This site is dedicated to bringing basic as well as advanced information concerning immunohistochemistry for both the researcher, histotechnician, academic and surgical pathologist. We welcome any feedback and suggestions.
- Slices of fresh tissue and placed in either B5 fixative or 10% formalin and paraffin embedded
- Paraffin sections are created with a microtome, subjected to antigen-retrieval methods and immunohistochemical techniques
- Done routinely in most hospitals (basic markers)
- False positives and false negatives may result based on fixation, cross-reactivity, antigen retrieval, sensitivity of antibodies used, interpretetation errors, etc.

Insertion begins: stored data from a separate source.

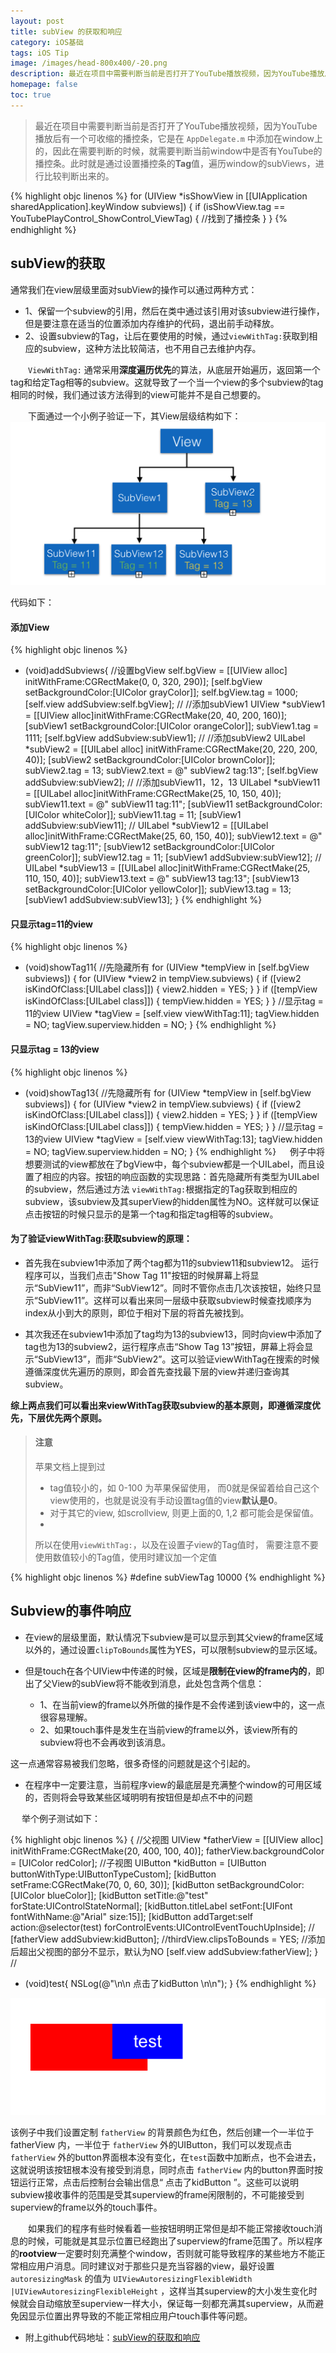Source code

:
 ```yaml
---
layout: post
title: subView 的获取和响应
category: iOS基础
tags: iOS Tip
image: /images/head-800x400/-20.png
description: 最近在项目中需要判断当前是否打开了YouTube播放视频，因为YouTube播放后有一个可收缩的播控条，它是在 `AppDelegate.m` 中添加在window上的，因此在需要判断的时候，就需要判断当前window的subViews中是否有YouTube的播控条View。此时就是通过设置播控条的**Tag**值，遍历window的subViews，进行比较判断出来的。
homepage: false
toc: true
---
```


<!--more-->

> 最近在项目中需要判断当前是否打开了YouTube播放视频，因为YouTube播放后有一个可收缩的播控条，它是在 `AppDelegate.m` 中添加在window上的，因此在需要判断的时候，就需要判断当前window中是否有YouTube的播控条。此时就是通过设置播控条的**Tag**值，遍历window的subViews，进行比较判断出来的。

{% highlight objc linenos %}
for (UIView *isShowView in [[UIApplication sharedApplication].keyWindow subviews]) {
            if (isShowView.tag == YouTubePlayControl_ShowControl_ViewTag) {
            //找到了播控条
	}
}
{% endhighlight %}

## subView的获取

通常我们在view层级里面对subView的操作可以通过两种方式：

* 1、保留一个subview的引用，然后在类中通过该引用对该subview进行操作，但是要注意在适当的位置添加内存维护的代码，退出前手动释放。
* 2、设置subview的Tag，让后在要使用的时候，通过`viewWithTag:`获取到相应的subview，这种方法比较简洁，也不用自己去维护内存。

　　`ViewWithTag:` 通常采用**深度遍历优先**的算法，从底层开始遍历，返回第一个tag和给定Tag相等的subview。这就导致了一个当一个view的多个subview的tag相同的时候，我们通过该方法得到的view可能并不是自己想要的。

　　下面通过一个小例子验证一下，其View层级结构如下：
　　
![subViews](/images/2015/12/subView1.png "View层级结构")

代码如下：
　
#### 添加View

{% highlight objc linenos %}
- (void)addSubviews{
    //设置bgView
    self.bgView = [[UIView alloc] initWithFrame:CGRectMake(0, 0, 320, 290)];
    [self.bgView setBackgroundColor:[UIColor grayColor]];
    self.bgView.tag = 1000;
    [self.view addSubview:self.bgView];
    //
    //添加subView1
    UIView *subView1 = [[UIView alloc]initWithFrame:CGRectMake(20, 40, 200, 160)];
    [subView1 setBackgroundColor:[UIColor orangeColor]];
    subView1.tag = 1111;
    [self.bgView addSubview:subView1];
    //
    //添加subView2
    UILabel *subView2 = [[UILabel alloc] initWithFrame:CGRectMake(20, 220, 200, 40)];
    [subView2 setBackgroundColor:[UIColor brownColor]];
    subView2.tag = 13;
    subView2.text = @"  subView2 tag:13";
    [self.bgView addSubview:subView2];
    //
    //添加subView11，12，13
    UILabel *subView11 = [[UILabel alloc]initWithFrame:CGRectMake(25, 10, 150, 40)];
    subView11.text = @"  subView11 tag:11";
    [subView11 setBackgroundColor:[UIColor whiteColor]];
    subView11.tag = 11;
    [subView1 addSubview:subView11];
    //
    UILabel *subView12 = [[UILabel alloc]initWithFrame:CGRectMake(25, 60, 150, 40)];
    subView12.text = @"  subView12 tag:11";
    [subView12 setBackgroundColor:[UIColor greenColor]];
    subView12.tag = 11;
    [subView1 addSubview:subView12];
    //
    UILabel *subView13 = [[UILabel alloc]initWithFrame:CGRectMake(25, 110, 150, 40)];
    subView13.text = @"  subView13 tag:13";
    [subView13 setBackgroundColor:[UIColor yellowColor]];
    subView13.tag = 13;
    [subView1 addSubview:subView13];
}
{% endhighlight %}

#### 只显示tag=11的view

{% highlight objc linenos %}
- (void)showTag11{
    //先隐藏所有
    for (UIView *tempView in [self.bgView subviews]) {
        for (UIView *view2 in tempView.subviews) {
            if ([view2 isKindOfClass:[UILabel class]]) {
                view2.hidden = YES;
            }
        }
        if ([tempView isKindOfClass:[UILabel class]]) {
            tempView.hidden = YES;
        }
    }
    //显示tag = 11的view
    UIView *tagView = [self.view viewWithTag:11];
    tagView.hidden = NO;
    tagView.superview.hidden = NO;
}
{% endhighlight %}

#### 只显示tag = 13的view

{% highlight objc linenos %}
- (void)showTag13{
    //先隐藏所有
    for (UIView *tempView in [self.bgView subviews]) {
        for (UIView *view2 in tempView.subviews) {
            if ([view2 isKindOfClass:[UILabel class]]) {
                view2.hidden = YES;
            }
        }
        if ([tempView isKindOfClass:[UILabel class]]) {
            tempView.hidden = YES;
        }
    }
    //显示tag = 13的view
    UIView *tagView = [self.view viewWithTag:13];
    tagView.hidden = NO;
    tagView.superview.hidden = NO;
}
{% endhighlight %}
　
    例子中将想要测试的view都放在了bgView中，每个subview都是一个UILabel，而且设置了相应的内容。按钮的响应函数的实现思路：首先隐藏所有类型为UILabel的subview，然后通过方法 `viewWithTag:`根据指定的Tag获取到相应的subview，该subview及其superView的hidden属性为NO。这样就可以保证点击按钮的时候只显示的是第一个tag和指定tag相等的subview。

#### 为了验证viewWithTag:获取subview的原理：

* 首先我在subview1中添加了两个tag都为11的subview11和subview12。 运行程序可以，当我们点击"Show Tag 11"按钮的时候屏幕上将显示“SubView11”，而非“SubView12”。同时不管你点击几次该按钮，始终只显示“SubView11”。这样可以看出来同一层级中获取subview时候查找顺序为index从小到大的原则，即位于相对下层的将首先被找到。

* 其次我还在subview1中添加了tag均为13的subview13，同时向view中添加了tag也为13的subview2，运行程序点击“Show Tag 13”按钮，屏幕上将会显示“SubView13”，而非“SubView2”。这可以验证viewWithTag在搜索的时候遵循深度优先遍历的原则，即会首先查找最下层的view并递归查询其subview。

**综上两点我们可以看出来viewWithTag获取subview的基本原则，即遵循深度优先，下层优先两个原则。**

> #### 注意
> 苹果文档上提到过
> 
> * tag值较小的，如 0-100 为苹果保留使用， 而0就是保留着给自己这个view使用的，也就是说没有手动设置tag值的view**默认是0**。
> * 对于其它的view, 如scrollview, 则更上面的0, 1,2 都可能会是保留值。 
> * 
> 所以在使用`viewWithTag:`，以及在设置子view的Tag值时， 需要注意不要使用数值较小的Tag值，使用时建议加一个定值

{% highlight objc linenos %}
#define subViewTag   10000
{% endhighlight %}

## Subview的事件响应

* 在view的层级里面，默认情况下subview是可以显示到其父view的frame区域以外的，通过设置`clipToBounds`属性为YES，可以限制subview的显示区域。

* 但是touch在各个UIView中传递的时候，区域是**限制在view的frame内的**，即出了父View的subView将不能收到消息，此处包含两个信息：

	* 1、在当前view的frame以外所做的操作是不会传递到该view中的，这一点很容易理解。
	* 2、如果touch事件是发生在当前view的frame以外，该view所有的subview将也不会再收到该消息。

这一点通常容易被我们忽略，很多奇怪的问题就是这个引起的。

* 在程序中一定要注意，当前程序view的最底层是充满整个window的可用区域的，否则将会导致某些区域明明有按钮但是却点不中的问题

　
举个例子测试如下：

{% highlight objc linenos %}
{
	//父视图
	UIView *fatherView = [[UIView alloc] initWithFrame:CGRectMake(20, 400, 100, 40)];
	fatherView.backgroundColor = [UIColor redColor];
	//子视图
	UIButton *kidButton = [UIButton buttonWithType:UIButtonTypeCustom];
	[kidButton setFrame:CGRectMake(70, 0, 60, 30)];
	[kidButton setBackgroundColor:[UIColor blueColor]];
	[kidButton setTitle:@"test" forState:UIControlStateNormal];
	[kidButton.titleLabel setFont:[UIFont fontWithName:@"Arial" size:15]];
	[kidButton addTarget:self action:@selector(test) forControlEvents:UIControlEventTouchUpInside];
	//
	[fatherView addSubview:kidButton];
	//thirdView.clipsToBounds = YES; //添加后超出父视图的部分不显示，默认为NO
	[self.view addSubview:fatherView];
}
//
- (void)test{
    NSLog(@"\n\n 点击了kidButton \n\n");
}
{% endhighlight %}


![subView2](/images/2015/12/subView2.png "View的响应")


该例子中我们设置定制 `fatherView` 的背景颜色为红色，然后创建一个一半位于 fatherView 内，一半位于 `fatherView` 外的UIButton，我们可以发现点击 `fatherView` 外的button界面根本没有变化，在`test`函数中加断点，也不会进去，这就说明该按钮根本没有接受到消息，同时点击 `fatherView` 内的button界面时按钮运行正常，点击后控制台会输出信息“ 点击了kidButton ”。这些可以说明subview接收事件的范围是受其superview的frame闲限制的，不可能接受到superview的frame以外的touch事件。

　　如果我们的程序有些时候看着一些按钮明明正常但是却不能正常接收touch消息的时候，可能就是其显示位置已经跑出了superview的frame范围了。所以程序的**rootview**一定要时刻充满整个window，否则就可能导致程序的某些地方不能正常相应用户消息。同时建议对于那些只是充当容器的view，最好设置 `autoresizingMask` 的值为 `UIViewAutoresizingFlexibleWidth |UIViewAutoresizingFlexibleHeight` ，这样当其superview的大小发生变化时候就会自动缩放至superview一样大小，保证每一刻都充满其superview，从而避免因显示位置出界导致的不能正常相应用户touch事件等问题。

* 附上github代码地址：[subView的获取和响应](https://github.com/Vanbein/SubViewObtainAndResponse)
　
　
　
　
　
　
　
　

Immunohistochemistry is a molecular technique that combines principles from both immunology and biochemistry techniques and principles to the study of histology and pathology by revealing molecules and patterns within cells and tissues.
The first to describe immunohistochemistry was Dr. Coons. The original immunohistochemistry method consisted of an antibody tagged with a fluorescent probe which was developed in rabbits, which was mixed with tissue sections and searched for, under a fluorescent microscope following a period of incubation. Since, numerous advancements and improvements have been done, to make the technique of immunohistochemistry fairly inexpensive and indispensable in both pathology departments and molecular laboratory benches worldwide.
Numerous different procedures are available, however the most commonly used are the peroxidase-antiperoxidase immune complex method and more so, the biotin-avidin immunoenzymatic technique.